Comment 22 Michael S. Tsirkin 2013-01-21 22:39:29 UTC
if a NIC has a VPD then this is a very good reliable way to know what does
the NIC refer to on physical hardware.
what you say about hotplug applies to actual hardware as well.
In other words there is no real reason to special-case
VMs that I can see.

Comment 23 Paolo Bonzini 2013-01-24 09:41:24 UTC
> What happens if you dynamically add a NIC once in QEMU?  QEMU BIOS will 
> already have built type 9/41 structures at boot time, these are not dynamic.

You can create type 9/41 structures for empty slots, and populate the corresponding PCI slots later with hotplug.

Comment 24 Fedora End Of Life 2013-04-03 16:28:35 UTC
This bug appears to have been reported against 'rawhide' during the Fedora 19 development cycle.
Changing version to '19'.

(As we did not run this process for some time, it could affect also pre-Fedora 19 development
cycle bugs. We are very sorry. It will help us with cleanup during Fedora 19 End Of Life. Thank you.)

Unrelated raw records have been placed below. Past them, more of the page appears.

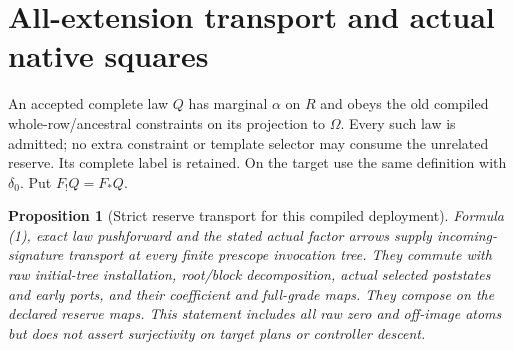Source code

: \documentclass[11pt]{article}
\newtheorem{proposition}{Proposition}
\begin{document}
\section{All-extension transport and actual native squares}
An accepted complete law $Q$ has marginal $\alpha$ on $R$ and obeys the old compiled whole-row/ancestral constraints on its projection to $\Omega$. Every such law is admitted; no extra constraint or template selector may consume the unrelated reserve. Its complete label is retained. On the target use the same definition with $\delta_0$. Put $F_!Q=F_*Q$.

\begin{proposition}[Strict reserve transport for this compiled deployment]
Formula (1), exact law pushforward and the stated actual factor arrows supply incoming-signature transport at every finite prescope invocation tree. They commute with raw initial-tree installation, root/block decomposition, actual selected poststates and early ports, and their coefficient and full-grade maps. They compose on the declared reserve maps. This statement includes all raw zero and off-image atoms but does not assert surjectivity on target plans or controller descent.
\end{proposition}
\end{document}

More information and reason for this action is here:
https://fedoraproject.org/wiki/BugZappers/HouseKeeping/Fedora19

Comment 25 Michael S. Tsirkin 2013-06-20 06:53:55 UTC
To Comment 10:
> So, rather than present non-intuitive names for devices, the common case of
> which there is but a single NIC, and absent a better way to get information
> from the VM BIOS for all the different virt platforms, I punted,
> and put in the running_in_vm() check.

So this makes it impossible for hypervisor

Comment 26 Michael S. Tsirkin 2013-06-20 07:22:16 UTC
Also, would it work to simply fail if there are
no known NICs instead of checking biosdevname is running on HV?
This way a HV can fix the problem by updating bios or whatever.
E.g. like the below (also attached):

diff -rup biosdevname-0.4.1-bak/src/bios_dev_name.c biosdevname-0.4.1/src/bios_dev_name.c
--- biosdevname-0.4.1-bak/src/bios_dev_name.c   2013-06-20 10:09:15.989303465 +0300
+++ biosdevname-0.4.1/src/bios_dev_name.c       2013-06-20 10:19:36.593337106 +0300
@@ -153,8 +153,6 @@ int main(int argc, char *argv[])
 
        if (!running_as_root())
                exit(3);
-       if (running_in_virtual_machine())
-               exit(4);
        cookie = setup_bios_devices(opts.namingpolicy, opts.prefix);
        if (!cookie) {
                rc = 1;
diff -rup biosdevname-0.4.1-bak/src/naming_policy.c biosdevname-0.4.1/src/naming_policy.c
--- biosdevname-0.4.1-bak/src/naming_policy.c   2013-06-20 10:09:15.988303465 +0300
+++ biosdevname-0.4.1/src/naming_policy.c       2013-06-20 10:18:34.041333715 +0300
@@ -13,7 +13,7 @@
 #include "state.h"
 #include "dmidecode/dmidecode.h"
 
-static void use_all_ethN(const struct libbiosdevname_state *state)
+static int use_all_ethN(const struct libbiosdevname_state *state)
 {
        struct bios_device *dev;
        unsigned int i=0;
@@ -26,9 +26,10 @@ static void use_all_ethN(const struct li
                        dev->bios_name = strdup(buffer);
                }
        }
+       return 0;
 }
 
-static void use_physical(const struct libbiosdevname_state *state, const char *prefix)
+static int use_physical(const struct libbiosdevname_state *state, const char *prefix)
 {
        struct bios_device *dev;
        char buffer[IFNAMSIZ];
@@ -37,6 +38,7 @@ static void use_physical(const struct li
        char interface[IFNAMSIZ];
        unsigned int portnum=0;
        int known=0;
+       int status=-1;
        struct pci_device *vf;
 
        list_for_each_entry(dev, &state->bios_devices, node) {
@@ -88,9 +90,11 @@ static void use_physical(const struct li
                        if (known) {
                                snprintf(buffer, sizeof(buffer), "%s%s%s", location, port, interface);
                                dev->bios_name = strdup(buffer);
+                               status = 0;
                        }
                }
        }
+       return status;
 }
 
 
@@ -99,11 +103,11 @@ int assign_bios_network_names(const stru
        int rc = 0;
        switch (policy) {
        case all_ethN:
-               use_all_ethN(state);
+               rc = use_all_ethN(state);
                break;
        case physical:
        default:
-               use_physical(state, prefix);
+               rc = use_physical(state, prefix);
                break;
        }

Comment 27 Michael S. Tsirkin 2013-06-20 07:23:35 UTC
Created attachment 763294 [details]
patch disabling running-on-hypervisor check, instead check any devices have persistent names

Comment 28 Václav Pavlín 2013-07-10 09:21:26 UTC
Jordan, could you please check Michaels patch?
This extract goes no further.